Sekizincisi: Burada  يَظْلِمُونَ۟ , Bakara Suresinde ise  يَفْسُقُونَ۟  denilmesi arasındaki farktır. Bu böyledir, zira onlar kendi nefislerine zulmetmeleri sebebiyle “zalim”, Allah’a itaatten çıkmaları sebebiyle de “fasık” diye vasfedilmişlerdir. Bu iki vasfın zikredilmesinin hikmeti, her iki şeyin de meydana geldiğine dikkat çekmektir. İşte bu farklı lafızların zikredilmesinin fayda ve hikmetleri hususunda hatırıma gelenler bundan ibarettir. Bu hususa dair gerçek bilginin tamamı ise Allah katındadır. (Fahreddin er-Râzî)


A'râf Sûresi 162. Ayet

فَبَدَّلَ الَّذ۪ينَ ظَلَمُوا مِنْهُمْ قَوْلاً غَيْرَ الَّذ۪ي ق۪يلَ لَهُمْ فَاَرْسَلْنَا عَلَيْهِمْ رِجْزاً مِنَ السَّمَٓاءِ بِمَا كَانُوا يَظْلِمُونَ۟  ...

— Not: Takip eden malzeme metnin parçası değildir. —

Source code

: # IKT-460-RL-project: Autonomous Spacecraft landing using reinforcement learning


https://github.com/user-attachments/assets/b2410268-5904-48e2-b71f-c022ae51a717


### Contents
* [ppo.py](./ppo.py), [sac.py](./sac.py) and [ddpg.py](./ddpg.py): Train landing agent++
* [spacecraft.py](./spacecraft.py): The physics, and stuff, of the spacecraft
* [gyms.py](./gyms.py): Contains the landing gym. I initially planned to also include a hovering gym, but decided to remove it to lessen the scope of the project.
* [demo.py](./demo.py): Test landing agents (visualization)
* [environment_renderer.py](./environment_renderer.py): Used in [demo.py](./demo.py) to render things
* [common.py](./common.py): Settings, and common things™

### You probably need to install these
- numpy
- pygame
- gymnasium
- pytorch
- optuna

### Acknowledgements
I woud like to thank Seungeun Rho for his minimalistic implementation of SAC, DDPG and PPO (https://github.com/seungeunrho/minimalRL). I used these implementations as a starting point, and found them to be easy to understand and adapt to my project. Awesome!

Onlardan zulmedenler hemen sözü, kendilerine söylenenden başka şekle soktular. Biz de zulmetmelerine karşılık üzerlerine gökten bir azab gönderdik.

 
Sıra Kelime Anlamı Kökü
1 فَبَدَّلَ değiştirdiler ب د ل
2 الَّذِينَ kimseler
3 ظَلَمُوا zulmeden(ler) ظ ل م
4 مِنْهُمْ içlerinden
5 قَوْلًا sözü ق و ل
6 غَيْرَ başkasıyla غ ي ر
7 الَّذِي
8 قِيلَ söylenenden ق و ل
9 لَهُمْ kendilerine
10 فَأَرْسَلْنَا biz de gönderdik ر س ل
11 عَلَيْهِمْ üzerlerine
12 رِجْزًا bir azab ر ج ز
13 مِنَ -ten
14 السَّمَاءِ gök- س م و
15 بِمَا dolayı
16 كَانُوا ettiklerinden ك و ن
17 يَظْلِمُونَ haksızlık ظ ل م
رجز Raceze: رِجْزٌ , bu kelimenin asıl anlamı sallanmak ve titremektir. Recez vezni de cüzlerinin birbirine yakın olması ve okunurken dilin titremesi sebebiyle bu sözcükten türetilmiştir. (Müfredat) Kuran’ı Kerim’de 10 ayette geçmiştir. (Mucemul Müfehres) Türkçede kullanılan türevi recez (şiir türü) dir.(Kuranı Anlayarak Okuma Rehberi)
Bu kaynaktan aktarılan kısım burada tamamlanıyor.